Bu felaket sıradandır deyip hiçbirimiz geçemeyiz. Bu yangının etrafında dönen bütün bu eksikliklerin aslında mevcut sistemin eksikliğinin göstergesi olduğunu hepimiz biliyoruz. Bu felaketin nedeni aşırı merkeziyetçi yönetimdir, liyakatsiz atamalardır. Kurumların içini boşaltan rantçı ve rüşvetçi anlayışın ta kendisidir. Bu facianın asıl sorumlusu, bütün yetki kendi elinde olsun diye yerel yönetimlerin yetkisini sınırlandıran ve yerelin yetkilerini merkeze tahvil eden anlayışın ta kendisidir. Muhalefet kazanınca kayyım atayayım, olmazsa yerel yönetimin yetkilerine el koyayım diyen anlayış bu felaketlere zemin hazırlamaktadır. Türkiye hem yüz ölçümü bakımından hem de nüfusu bakımından büyük bir ülkedir. Yangın, deprem, sel vb. felaketlerin can kaybıyla sonuçlanmaması için kent kent hem alt yapının hem üst yapının en iyi şekilde inşa edilmesi gerekir. Bu da yerelin yetkisinde olmalıdır. Yerele bu olanaklar tanınmalıdır. Aynı biçimde merkezi hükümete düşen görev de düzgün bir denetim mekanizması kurmaktır. Bunları yapabilirsek, bu felaketlerin ve faciaların ölümle sonuçlanmasını pekala engelleyebiliriz. Bu zor değil. Ancak iktidar, yapı denetimlerini dahi özel şirketlere verdi. Müteahhitler artık yapı denetim şirketlerini kendileri kuruyor. Biz bunu 6 Şubat depreminde o kadar büyük bir acıyla deneyimledik ki. Müteahhit kendi denetim şirketini kuruyor, denetimini kendi kendine yapıyor.
 
Kayyım atanmış, yetkileri sınırlandırılmış, felç edilmiş yerel yönetimler Türkiye'yi felakete sürükler
 
Yerel yönetimlerin yetkilerini bakanlıklara devrediyorlar. Bakanlıklar gerçek bir denetim yapmıyor ve rüşvet ağına bulaşmış durumda. Kayyım atanmış, yetkileri sınırlandırılmış, felç edilmiş yerel yönetimler Türkiye'yi felakete sürükler. Yetkileri ve olanakları artırılmış olan, merkezi hükümet tarafından denetlenen yerel yönetimler ise insan ve yaşam kurtarır.

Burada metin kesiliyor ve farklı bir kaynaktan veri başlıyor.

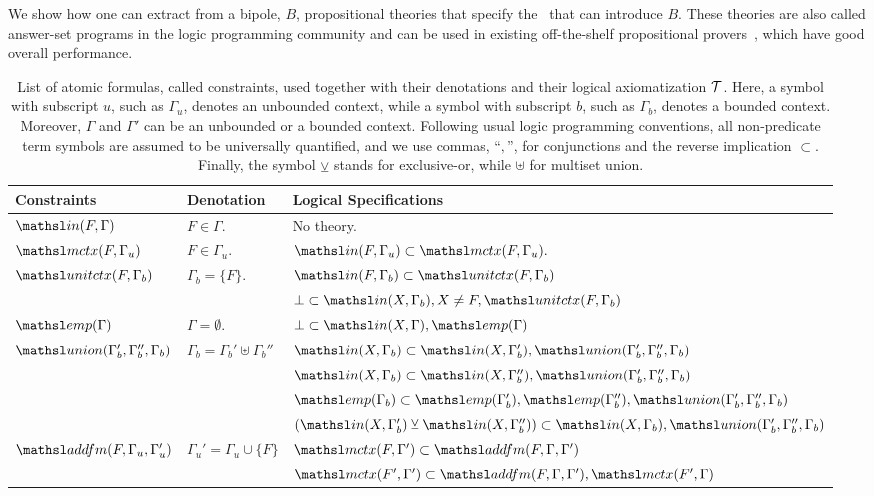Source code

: We show how one
can extract from a bipole, $B$, propositional theories that specify the
\bDers\ that can introduce $B$. These theories are also called answer-set
programs in the logic programming community and can be used in
existing off-the-shelf propositional
provers~\cite{niemela97lpmnr,leone06tcl}, which have good overall
performance.

\newcommand\xor{\veebar}
\newcommand\thSeq{\ensuremath{\Tscr}}
\newcommand\groundSet{\ensuremath{\mathcal{B}}}
\begin{table}[t]
 \caption{\small List of atomic formulas, called constraints, used together
with their denotations and their logical axiomatization $\thSeq$. Here,
a symbol with subscript $u$, such as $\Gamma_u$, denotes an unbounded
context, while a symbol with subscript $b$, such as $\Gamma_b$, denotes a
bounded context. Moreover, $\Gamma$ and $\Gamma'$ can be an unbounded or
a bounded context. Following usual logic programming conventions, all
non-predicate
term symbols are assumed to be universally quantified, and we use commas,
``$,$'', for conjunctions and the reverse implication $\subset$. Finally,
the symbol $\xor$ stands for exclusive-or, while $\uplus$ for multiset
union.}
\label{fig:predicates}
\begin{tabular}{l@{\quad}p{2cm}@{\quad}l}
\toprule
Constraints & Denotation & Logical Specifications \\[1pt]
\midrule
$\In{F}{\Gamma}$ & $F \in \Gamma$. & No theory.\\
\midrule
$\mctx{F}{\Gamma_u}$ &  $F \in \Gamma_u$. & $\In{F}{\Gamma_u}
\subset \mctx{F}{\Gamma_u}.$\\
\midrule
$\elin{F}{\Gamma_b}$ &  $\Gamma_b =
\{F\}$. &   $\In{F}{\Gamma_b} \subset \elin{F}{\Gamma_b}$ \\[1pt]
& &  $\bot \subset \In{X}{\Gamma_b}, X \neq F,
\elin{F}{\Gamma_b}$ \\
\midrule
$\emp{\Gamma}$ &  $\Gamma = \emptyset$. & $\bot \subset
\In{X}{\Gamma}, \emp{\Gamma}$\\
\midrule
$\union{\Gamma_b'} {\Gamma_b''} {\Gamma_b}$ & 
$\Gamma_b = \Gamma_b' \uplus \Gamma_b''$
& $\In{X}{\Gamma_b} \subset \In{X}{\Gamma_b'},
\union{\Gamma_b'}{\Gamma_b''}{\Gamma_b}$ \\[1pt]
&& $\In{X}{\Gamma_b} \subset \In{X}{\Gamma_b''},
\union{\Gamma_b'}{\Gamma_b''}{\Gamma_b}$ \\[1pt]
&& $\emp{\Gamma_b}  \subset
\emp{\Gamma_b'},\emp{\Gamma_b''},
\union{\Gamma_b'}{\Gamma_b''}{\Gamma_b}$\\[1pt]
&& $(\In{X}{\Gamma_b'} \xor \In{X}{\Gamma_b''})  \subset
\In{X}{\Gamma_b}, \union{\Gamma_b'}{\Gamma_b''}{\Gamma_b}$\\
\midrule
$\addform{F}{\Gamma_u}{\Gamma_u'}$ &  
$\Gamma_u' = \Gamma_u \cup \{F\}$ & 
$\mctx{F}{\Gamma'} \subset \addform{F}{\Gamma}{\Gamma'}$ \\[1pt]
&& $\mctx{F'}{\Gamma'} \subset \addform{F}{\Gamma}{\Gamma'},
\mctx{F'}{\Gamma}$ \\
\bottomrule
\end{tabular}
\vspace{-4mm}
\end{table}


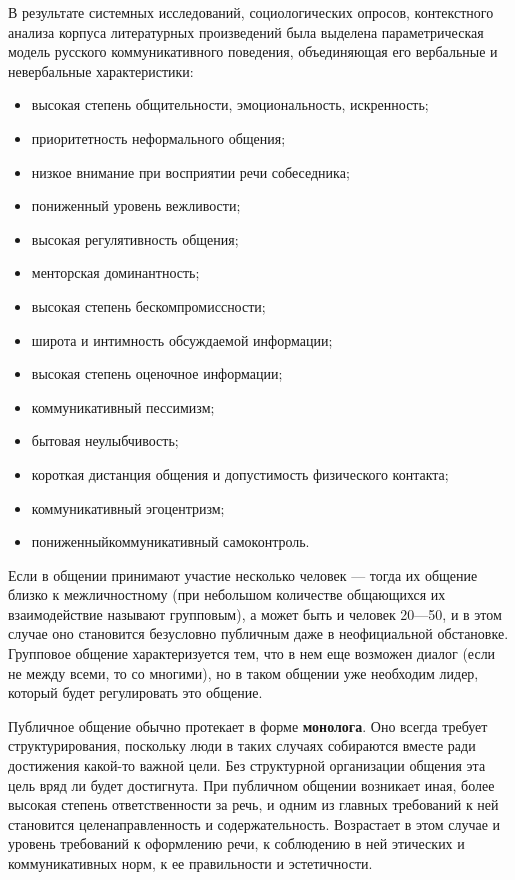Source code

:  В результате системных исследований, социологических опросов, контекстного анализа
 корпуса литературных произведений была выделена параметрическая модель русского коммуникативного поведения, объединяющая его вербальные и невербальные характеристики:
 \begin{itemize} 
    \item высокая степень общительности, эмоциональность, искренность;
    \item приоритетность неформального общения;
    \item низкое внимание при восприятии речи собеседника;
    \item пониженный уровень вежливости;
    \item высокая регулятивность общения;
    \item менторская доминантность;
    \item высокая степень бескомпромиссности;
    \item широта и интимность обсуждаемой информации;
    \item высокая степень оценочное информации;
    \item коммуникативный пессимизм;
    \item бытовая неулыбчивость;
    \item короткая дистанция общения и допустимость физического контакта;
    \item коммуникативный эгоцентризм;
    \item пониженныйкоммуникативный самоконтроль.
\end{itemize}

Если в общении принимают участие несколько человек — тогда их общение близко к межличностному (при небольшом количестве общающихся их взаимодействие называют групповым), а может быть и человек 20—50, и в этом случае оно становится безусловно публичным даже в неофициальной обстановке. Групповое общение характеризуется тем, что в нем еще возможен диалог (если не между всеми, то со многими), но в таком общении уже необходим лидер, который будет регулировать это общение.

 Публичное общение обычно протекает в форме \textbf{монолога}. Оно всегда требует структурирования, поскольку люди в таких случаях собираются вместе ради достижения какой-то важной цели. Без структурной организации общения эта цель вряд ли будет достигнута. При публичном общении возникает иная, более высокая степень ответственности за речь, и одним из главных требований к ней становится целенаправленность и содержательность. Возрастает в этом случае и уровень требований к оформлению речи, к соблюдению в ней этических и коммуникативных норм, к ее правильности и эстетичности.

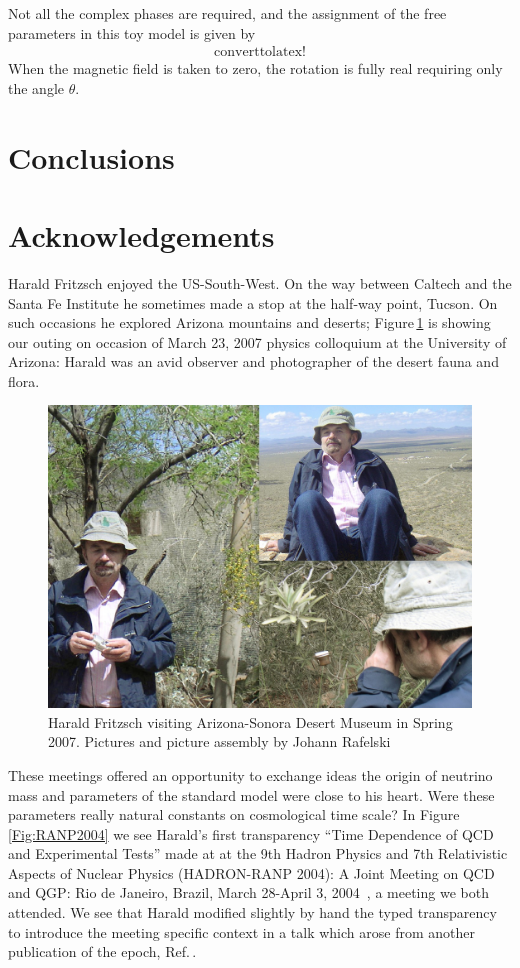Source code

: \documentclass[addchapnum]{ws-rv961x669} %
\begin{document}
Not all the complex phases are required, and the assignment of the free parameters in this toy model is given by
\begin{align}
    \label{eigenvalue:2}
    \mathrm{convert to latex!}
\end{align}
When the magnetic field is taken to zero, the rotation is fully real requiring only the angle $\theta$.
\section{Conclusions}


\section*{Acknowledgements}
Harald Fritzsch enjoyed the US-South-West. On the way between Caltech and the Santa Fe Institute he sometimes made a stop at the half-way point, Tucson. On such occasions he explored Arizona mountains and  deserts; Figure\,\ref{Fig:AZcolloq2007} is showing our outing on occasion of March 23, 2007 physics colloquium at the University of Arizona: Harald was an avid observer and photographer of the desert fauna and flora. 
 
\begin{figure}%
\centerline{\includegraphics[width=0.95\columnwidth]{07March24HaraldCollageDesertMuseum.jpg}}
\caption{Harald Fritzsch visiting Arizona-Sonora Desert Museum in Spring 2007. Pictures and picture assembly by Johann Rafelski
}
\label{Fig:AZcolloq2007} 
\end{figure}

These meetings offered an opportunity to exchange ideas the  origin of neutrino mass and parameters of  the standard model were close to his heart. Were these parameters really natural constants on cosmological time scale? In Figure\,\ref{Fig:RANP2004} we see Harald's first transparency ``Time Dependence of QCD and Experimental Tests'' made at at the 9th Hadron Physics and 7th Relativistic Aspects of Nuclear Physics (HADRON-RANP 2004): A Joint Meeting on QCD and QGP: Rio de Janeiro, Brazil, March 28-April 3, 2004~\cite{Fritzsch:2004civ}, a meeting we both attended. We see that Harald modified slightly by hand the typed transparency to introduce the meeting specific context in a talk which arose from another publication of the epoch, Ref.\,\cite{Calmet:2001nu}. 
\end{document}

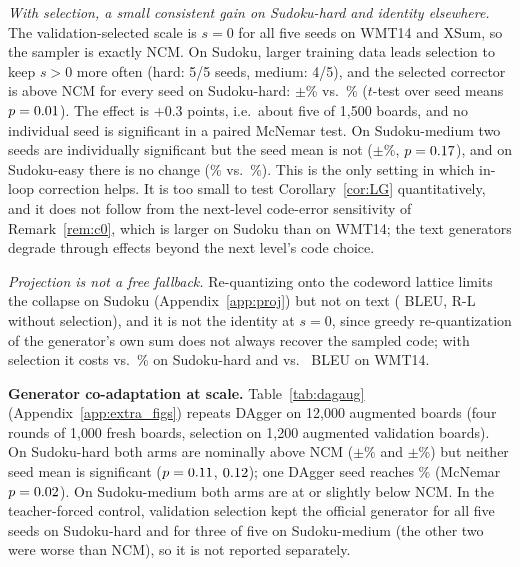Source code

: \textit{With selection, a small consistent gain on Sudoku-hard and identity elsewhere.} The validation-selected scale is $s=0$ for all five seeds on WMT14 and XSum, so the sampler is exactly NCM. On Sudoku, larger training data leads selection to keep $s>0$ more often (hard: 5/5 seeds, medium: 4/5), and the selected corrector is above NCM for every seed on Sudoku-hard: \VfLoopSelHard$\pm$\VfLoopSelHardStd\% vs.\ \VfBaseHard\% ($t$-test over seed means $p=\VfLoopSelHardP$). The effect is $+0.3$ points, i.e.\ about five of 1{,}500 boards, and no individual seed is significant in a paired McNemar test. On Sudoku-medium two seeds are individually significant but the seed mean is not (\VfLoopSelMed$\pm$\VfLoopSelMedStd\%, $p=\VfLoopSelMedP$), and on Sudoku-easy there is no change (\VfLoopSelEasy\% vs.\ \VfBaseEasy\%). This is the only setting in which in-loop correction helps. It is too small to test Corollary~\ref{cor:LG} quantitatively, and it does not follow from the next-level code-error sensitivity of Remark~\ref{rem:c0}, which is larger on Sudoku than on WMT14; the text generators degrade through effects beyond the next level's code choice.

\textit{Projection is not a free fallback.} Re-quantizing onto the codeword lattice limits the collapse on Sudoku (Appendix~\ref{app:proj}) but not on text (\VfProjWmt{} BLEU, \VfProjXsum{} R-L without selection), and it is not the identity at $s=0$, since greedy re-quantization of the generator's own sum does not always recover the sampled code; with selection it costs \VfProjSelHard{} vs.\ \VfBaseHard\% on Sudoku-hard and \VfProjSelWmt{} vs.\ \VfBaseWmt{} BLEU on WMT14.

\textbf{Generator co-adaptation at scale.} Table~\ref{tab:dagaug} (Appendix~\ref{app:extra_figs}) repeats DAgger on 12{,}000 augmented boards (four rounds of 1{,}000 fresh boards, selection on 1{,}200 augmented validation boards). On Sudoku-hard both arms are nominally above NCM (\VaDagHard$\pm$\VaDagHardStd\% and \VaDagCHard$\pm$\VaDagCHardStd\%) but neither seed mean is significant ($p=\VaDagHardP$, $\VaDagCHardP$); one DAgger seed reaches \VaDagHardMax\% (McNemar $p=\VaDagHardMinP$). On Sudoku-medium both arms are at or slightly below NCM. In the teacher-forced control, validation selection kept the official generator for all five seeds on Sudoku-hard and for three of five on Sudoku-medium (the other two were worse than NCM), so it is not reported separately.



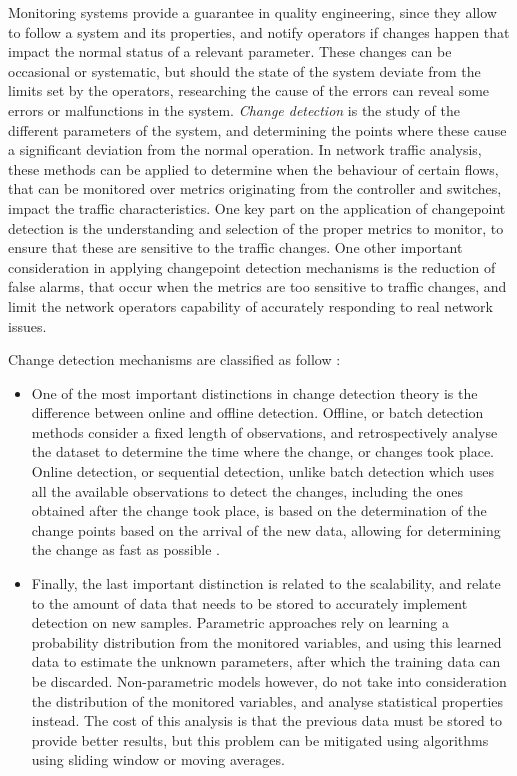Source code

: \par Monitoring systems provide a guarantee in quality engineering, since they allow to follow a system and its properties, and notify operators if changes happen
that impact the normal status of a relevant parameter. These changes can be occasional or systematic, but should the state of the system deviate from the limits set
by the operators, researching the cause of the errors can reveal some errors or malfunctions in the system. \textit{Change detection} is the study of the different 
parameters of the system, and determining the points where these cause a significant deviation from the normal operation. In network traffic analysis, these methods
can be applied to determine when the behaviour of certain flows, that can be monitored over metrics originating from the controller and switches, impact the traffic
characteristics. One key part on the application of changepoint detection is the understanding and selection of the proper metrics to monitor, to ensure that these
are sensitive to the traffic changes. One other important consideration in applying changepoint detection mechanisms is the reduction of false alarms, that occur 
when the metrics are too sensitive to traffic changes, and limit the network operators capability of accurately responding to real network issues. 

\par Change detection mechanisms are classified as follow  \cite{munz_traffic_2010}:

\begin {itemize}
    \item One of the most important distinctions in change detection theory is the difference between online and offline detection. Offline, or batch detection 
        methods consider a fixed length of observations, and retrospectively analyse the dataset to determine the time where the change, or changes took place. 
        Online detection, or sequential detection, unlike batch detection which uses all the available observations to detect the changes, including the
        ones obtained after the change took place, is based on the determination of the change points based on the arrival of the new data, allowing for determining
        the change as fast as possible \cite{ahmed_novel_2008}. 
    \item Finally, the last important distinction is related to the scalability, and relate to the amount of data that needs to be stored to accurately implement
        detection on new samples. Parametric approaches rely on learning a probability distribution from the monitored variables, and using this learned data to 
        estimate the unknown parameters, after which the training data can be discarded. Non-parametric models however, do not take into consideration the
        distribution of the monitored variables, and analyse statistical properties instead. The cost of this analysis is that the previous data must be stored to
        provide better results, but this problem can be mitigated using algorithms using sliding window or moving averages.
\end {itemize}


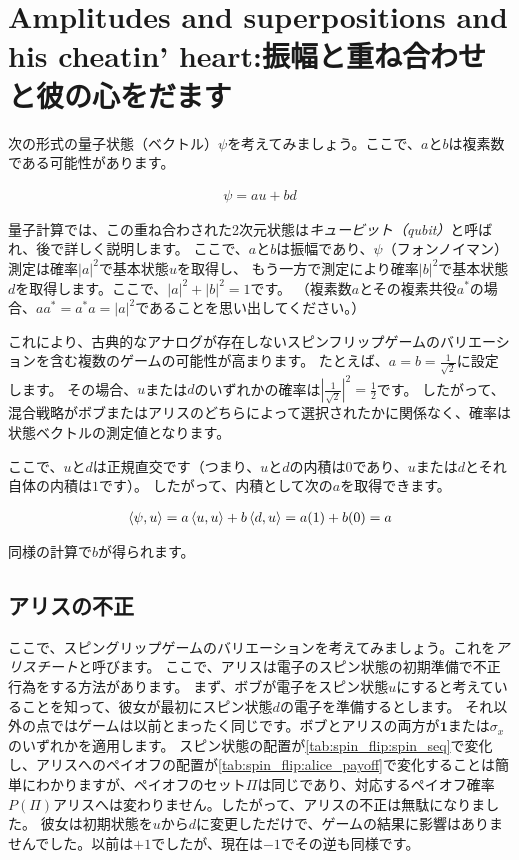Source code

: \section{Amplitudes and superpositions and his cheatin' heart:振幅と重ね合わせと彼の心をだます}

次の形式の量子状態（ベクトル）$\psi$を考えてみましょう。ここで、$a$と$b$は複素数である可能性があります。

\begin{align}
\psi = au + bd
\end{align}

量子計算では、この重ね合わされた2次元状態は\emph{キュービット（qubit）}と呼ばれ、後で詳しく説明します。
ここで、$a$と$b$は振幅であり、$\psi$（フォンノイマン）測定は確率$|a|^2$で基本状態$u$を取得し、
もう一方で測定により確率$|b|^2$で基本状態$d$を取得します。ここで、$|a|^2 + |b|^2 = 1$です。
（複素数$a$とその複素共役$a^{\ast}$の場合、$aa^{\ast} = a^{\ast} a = |a|^2$であることを思い出してください。）

これにより、古典的なアナログが存在しないスピンフリップゲームのバリエーションを含む複数のゲームの可能性が高まります。
たとえば、$a = b = \frac{1}{\sqrt{2}}$に設定します。
その場合、$u$または$d$のいずれかの確率は$\left|\frac{1}{\sqrt{2}}\right|^2 = \frac{1}{2}$です。
したがって、混合戦略がボブまたはアリスのどちらによって選択されたかに関係なく、確率は状態ベクトルの測定値となります。

ここで、$u$と$d$は正規直交です（つまり、$u$と$d$の内積は$0$であり、$u$または$d$とそれ自体の内積は$1$です）。
したがって、内積として次の$a$を取得できます。 

\begin{align}
\braket{\psi, u} = a \braket{u, u} + b \braket{d, u} = a(1) +b(0) =  a
\end{align}

同様の計算で$b$が得られます。

\subsection{アリスの不正} %

ここで、スピングリップゲームのバリエーションを考えてみましょう。これを\emph{アリスチート}と呼びます。
ここで、アリスは電子のスピン状態の初期準備で不正行為をする方法があります。
まず、ボブが電子をスピン状態$u$にすると考えていることを知って、彼女が最初にスピン状態$d$の電子を準備するとします。
それ以外の点ではゲームは以前とまったく同じです。ボブとアリスの両方が$\textbf{1}$または$\sigma_x$のいずれかを適用します。
スピン状態の配置が\autoref{tab:spin_flip:spin_seq}で変化し、アリスへのペイオフの配置が\autoref{tab:spin_flip:alice_payoff}で変化することは簡単にわかりますが、ペイオフのセット$\Pi$は同じであり、対応するペイオフ確率$P(\Pi)$アリスへは変わりません。したがって、アリスの不正は無駄になりました。
彼女は初期状態を$u$から$d$に変更しただけで、ゲームの結果に影響はありませんでした。以前は$+1$でしたが、現在は$-1$でその逆も同様です。

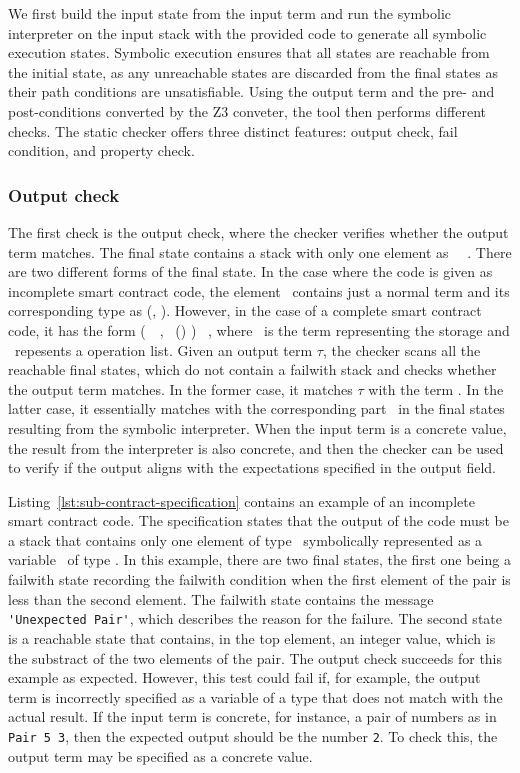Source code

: \documentclass[a4paper,USenglish,cleveref, autoref, thm-restate]{lipics-v2021}
\begin{document}
We first build the input state from the input term and run the
symbolic interpreter on the input stack with the provided code to
generate all symbolic execution states. Symbolic execution ensures
that all states are reachable from the initial state, as any
unreachable states are discarded from the final states as their path
conditions are unsatisfiable. Using the output term and the pre-
and post-conditions converted by the Z3 conveter, the tool then
performs different checks. The static checker offers three distinct
features: output check, fail condition, and property check. 

\subsubsection{Output check}
\label{sec:output-check}
The first check is the output check, where the checker verifies
whether the output term matches. The final state contains a stack
with only one element as \Stack\ \STACKCONCAT\ \EMPTYSTACK. There are
two different forms of the final state. In the case where the code is
given as incomplete smart contract code, the element \Stack\ contains
just a normal term and its corresponding type as (\Term,
\TY). However, in the case of a complete smart contract code, it has
the form (\PAIR\ \VOPERATIONLIST\ \VSTORAGE, \TPAIR\ (\TOPERATIONLIST)
\TYS) \STACKCONCAT\ \EMPTYSTACK, where \VSTORAGE\ is the term
representing the storage and \VOPERATIONLIST\ repesents a operation
list. Given an output term $ \tau$, the checker scans all the reachable final
states, which do not contain a failwith stack and checks whether the
output term matches. In the former case, it matches $ \tau$  with
the term \Term. In the latter case, it essentially matches with the
corresponding part \VSTORAGE\ in the final states resulting from the
symbolic interpreter. When the input term is a concrete value, the
result from the interpreter is also concrete, and then the checker can
be used to verify if the output aligns with the expectations
specified in the output field. 

Listing~\ref{lst:sub-contract-specification} contains an example of an
incomplete smart contract code. The specification states that the
output of the code must be a stack that contains only one element of
type \TINT\, symbolically represented as a variable \VZ\ of type
\TINT.  In this example, there are two final states, the first one
being a failwith state recording the failwith condition when the first
element of the pair is less than the second element. The failwith
state contains the message \lstinline|'Unexpected Pair'|, which
describes the reason for the failure. The second state is a reachable
state that contains, in the top element, an integer value, which is
the substract of the two elements of the pair. The output check succeeds for
this example as expected. However, this test could fail if, for
example, the output term is incorrectly specified as a variable of
a type that does not match with the actual result. If the input
term is concrete, for instance, a pair of numbers as in
\lstinline|Pair 5 3|, then the expected output should be the number
\lstinline|2|. To check this,  the output term may be specified as
a concrete value.
\end{document}
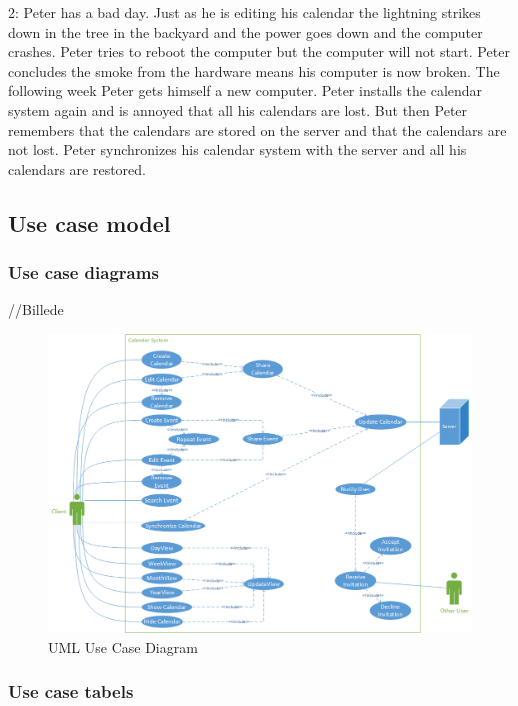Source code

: 2:
Peter has a bad day. Just as he is editing his calendar the lightning strikes down in the tree in the backyard and the power goes down and the computer crashes. Peter tries to reboot the computer but the computer will not start. Peter concludes the smoke from the hardware means his computer is now broken. The following week Peter gets himself a new computer. Peter installs the calendar system again and is annoyed that all his calendars are lost. But then Peter remembers that the calendars are stored on the server and that the calendars are not lost.
Peter synchronizes his calendar system with the server and all his calendars are restored.

\pagebreak

\subsection*{Use case model}

\subsubsection{Use case diagrams}

//Billede
\begin{figure}[ht!]
\centering
\includegraphics[width=160mm]{usecase.png}
\caption{UML Use Case Diagram \label{overflow}}
\end{figure}

\pagebreak

\subsubsection{Use case tabels}

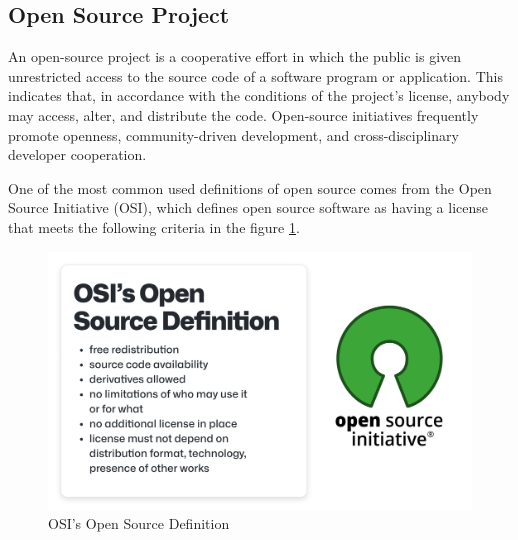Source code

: \subsection{Open Source Project}
An open-source project is a cooperative effort in which the public is given unrestricted access to the source code of a software program or application. This indicates that, in accordance with the conditions of the project's license, anybody may access, alter, and distribute the code. Open-source initiatives frequently promote openness, community-driven development, and cross-disciplinary developer cooperation.

One of the most common used definitions of open source comes from the Open Source Initiative (OSI), which defines open source software as having a license that meets the following criteria in the figure \ref{fig:osidef}.

\begin{figure}[ht]
    \includegraphics[width=12cm]{figs/osiopensourcedef.png}
    \centering
    \caption{OSI's Open Source Definition \citep{HaeussgeDevGuide}}
    \label{fig:osidef}
\end{figure}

Liyakatsiz atamaların bu ülkenin kurumlarını nasıl çökerttiğine dair çok konuştuk. Yandaşları atıyorlar. Bu yangın felaketinin sorumlusu devletteki tüm kurumlara ve kadrolara yandaşları yerleştiren liyakatsizlik şampiyonu bu iktidardır. Yıllardır ortaya çıkan her katliamda sorumluları cezasızlıkla ödüllendirdiler. Öve öve bitiremedikleri AFAD’ın kağıttan kaplan olduğunu depremde gördük. Çadır ve konserve satan Kızılay’ı gördük. Kurumsal çöküşü gerçekleştiren merkezi anlayış tam da budur. Bu felaketlerin sebebi, devleti şirket gibi yöneten, yurttaşı müşteri gören, yurttaşın canını değersiz bir eşya gibi gören bu iktidardır. Bizler felaketlerin kol gezdiği bir ülkede yaşadığımız için adına kaza dedikleri ama aslında cinayet olan olaylarda ölüyoruz. Daha 2 yıl önce gerçekleşen depremde insanlar, denetlenmeyen ve “imar barışı” adı altında rant alanlarına çevrilen binalarda yaşamlarını kaybetti.
 
Bunlar ne memleketi ne insanını seviyor; bunların sevgileri ranttır, çıkardır, iktidardır
 
Çocuklar tacize uğruyor, katlediliyor. Narin’in ne yaşadığı daha hafızalarımızda dipdiri duruyor. Kadınlar şiddet görüyor, kadınlar her gün katlediliyor. Hayvanlar sokak ortasında eziyetle katlediliyor. Bize reva görülen bu ölümler, iktidarın memleket sevgisinin göstergesidir. Bunlar ne memleketi seviyor ne insanını. Bunların bir tek sevgileri var; o da ranttır, çıkardır, iktidardır. Başka da hiçbir şey yoktur.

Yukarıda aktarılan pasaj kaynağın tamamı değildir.